“Het is een geweldige periode, ik heb nog nooit dezelfde vrijheid ervaren, de vrijheid van meningsuiting”, straalde Osama Mufdi, ongelovig zijn hoofd schuddend.
De Syrische ondernemer sprak met Euronews vanuit zijn gloednieuwe kantoor in Damascus, een stad die hij iets meer dan tien jaar geleden moest ontvluchten.
Nu is hij een van de ruim 1 miljoen Syriërs die naar het land zijn teruggekeerd sinds de val van de beruchte dictator Bashar al-Assad na bijna veertien jaar van brute oorlog.
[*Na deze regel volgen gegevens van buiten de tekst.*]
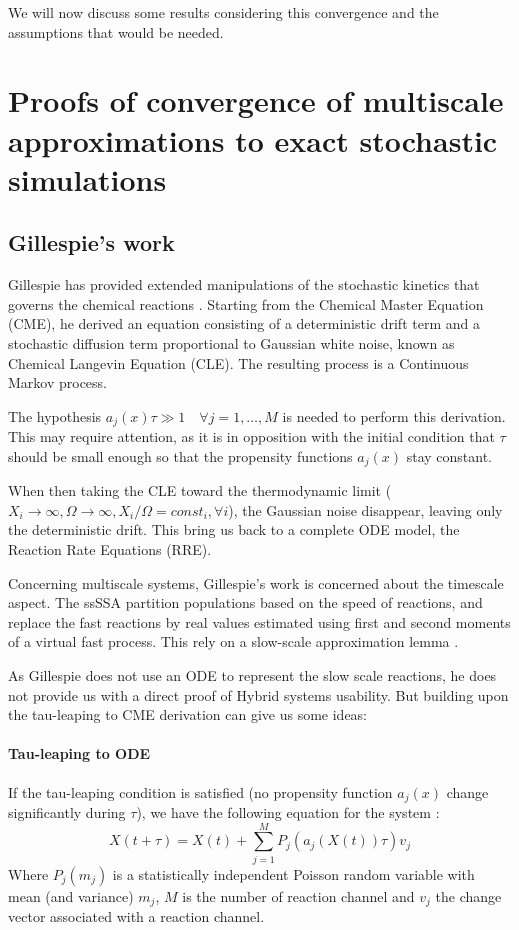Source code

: \documentclass[letterpaper, oneside]{article}
\begin{document}
We will now discuss some results considering this convergence and the assumptions that would be needed.

\section{Proofs of convergence of multiscale approximations to exact stochastic simulations} %
\label{sec:proofs_of_convergence_of_multiscale_approximations_to_exact_stochastic_simulations}

\subsection{Gillespie's work} %
\label{sub:gillespie_s_work}
Gillespie has provided extended manipulations of the stochastic kinetics that governs the chemical reactions \cite{Gillespie:2007p1788}. Starting from the Chemical Master Equation (CME), he derived an equation consisting of a deterministic drift term and a stochastic diffusion term proportional to Gaussian white noise, known as Chemical Langevin Equation (CLE). The resulting process is a Continuous Markov process.

The hypothesis $a_j(x) \tau \gg 1 \quad \forall j=1,\dots, M$ is needed to perform this derivation. This may require attention, as it is in opposition with the initial condition that $\tau$ should be small enough so that the propensity functions $a_j(x)$ stay constant.

When then taking the CLE toward the thermodynamic limit ($X_i \rightarrow \infty, \Omega \rightarrow \infty, X_i/\Omega = const_i, \forall i$), the Gaussian noise disappear, leaving only the deterministic drift. This bring us back to a complete ODE model, the Reaction Rate Equations (RRE).

Concerning multiscale systems, Gillespie's work is concerned about the timescale aspect. The ssSSA partition populations based on the speed of reactions, and replace the fast reactions by real values estimated using first and second moments of a virtual fast process. This rely on a slow-scale approximation lemma \cite{Cao:2005p5664}\cite{Gillespie:2007p5659}.

As Gillespie does not use an ODE to represent the slow scale reactions, he does not provide us with a direct proof of Hybrid systems usability. But building upon the tau-leaping to CME derivation can give us some ideas:

\paragraph{Tau-leaping to ODE} %
\label{par:tau_leaping_to_ode}
If the tau-leaping condition is satisfied (no propensity function $a_j(x)$ change significantly during $\tau$), we have the following equation for the system \cite{Gillespie:2007p1788}:
\[
X(t+ \tau) = X(t) + \sum_{j=1}^M P_j(a_j(X(t))\tau) v_j	
\]
Where $P_j(m_j)$ is a statistically independent Poisson random variable with mean (and variance) $m_j$, $M$ is the number of reaction channel and $v_j$ the change vector associated with a reaction channel.
\end{document}
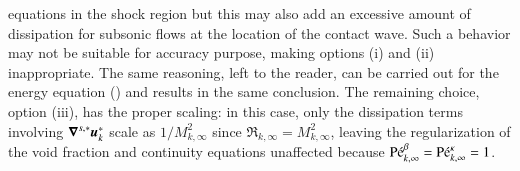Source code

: \documentclass[preprint,10pt]{elsarticle}
\begin{document}
{equations in the shock region but this may also add an excessive amount of dissipation for subsonic 
flows at the location of the contact wave. Such a behavior may not be suitable for accuracy purpose, 
making options (i) and (ii) inappropriate. The same reasoning, left to the reader, can be carried out 
for the energy equation () and results in the same conclusion. The remaining 
choice, option (iii), has the proper scaling: in this case, only the dissipation terms involving 
$\boldsymbol\nabla^{s,*} \boldsymbol u_k^*$ scale as $1/M_{k,\infty}^2$ since $\Re_{k,\infty} = M_{k,\infty}^2$, leaving the 
regularization of the void fraction and continuity equations unaffected because $\textrm{P\'e}_{k,\infty}^\beta = \textrm{P\'e}_{k,\infty}^\kappa =1$.
  
%
}
\end{document}
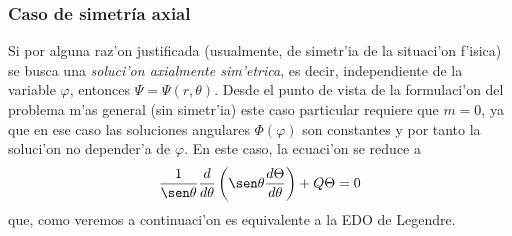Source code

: \subsubsection{Caso de simetr\'ia axial}
Si por alguna raz'on justificada (usualmente, de simetr'ia de la situaci'on f'isica) se busca una \textit{soluci'on axialmente sim'etrica}, es decir, independiente de la variable $\varphi$, entonces $\Psi=\Psi(r,\theta)$. Desde el punto de vista de la formulaci'on del problema m'as general (sin simetr'ia) este caso particular requiere que $m=0$, ya que en ese caso las soluciones angulares $\Phi(\varphi)$ son constantes y por tanto la soluci'on no depender'a de $\varphi$. En este caso, la ecuaci'on se reduce a
\begin{equation}
\frac{1}{\sen\theta}\frac{d}{d\theta}\left(\sen\theta\frac{d\Theta}{d\theta}\right)
+Q\Theta = 0
\end{equation}
que, como veremos a continuaci'on es equivalente a la EDO de Legendre.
Bijna 7 miljoen Syriërs hebben het land sinds 2011 verlaten. Terwijl de meesten naar de buurlanden gingen, gingen ruim 1 miljoen naar Europa.
Nu nieuwe autoriteiten vanuit Damascus regeren onder interim-president Ahmed al-Sharaa, twijfelen velen of ze zullen terugkeren.
Het initiële rendement ‘een droom’
Eind 2024 leek Syrië in een patstelling te zijn beland, met een mozaïek van milities die de controle hadden over de hoofdstad en ruwweg 70% van het Syrische grondgebied.
“We hadden een punt van teleurstelling bereikt, van het opgeven van het Syrische regime. We hadden het gevoel dat het nooit zou vallen, dat we voor altijd verloren hadden”, zei Mufdi hoofdschuddend.
Hij woonde op dat moment in Liverpool en zag geen terugkeer naar zijn thuisland.
Dit leek echter allemaal te veranderen toen troepen onder een islamitische overkoepelende organisatie genaamd Hayat Tahrir al-Sham op 8 december 2024 een operatie lanceerden die het regime van al-Assad ten val bracht.
Mufdi kon vluchten terug naar Syrië boeken. Binnen enkele dagen na de val van al-Assad was hij terug in Damascus.
Hij was niet de enige. Kefah Ali Deeb is een Syrische mensenrechtenactivist, kunstenaar en schrijver die tijdens de revolutie meerdere keren gevangen werd gezet door het al-Assad-regime. Net als Mufdi ontvluchtte ze in 2014 Syrië en belandde in Berlijn.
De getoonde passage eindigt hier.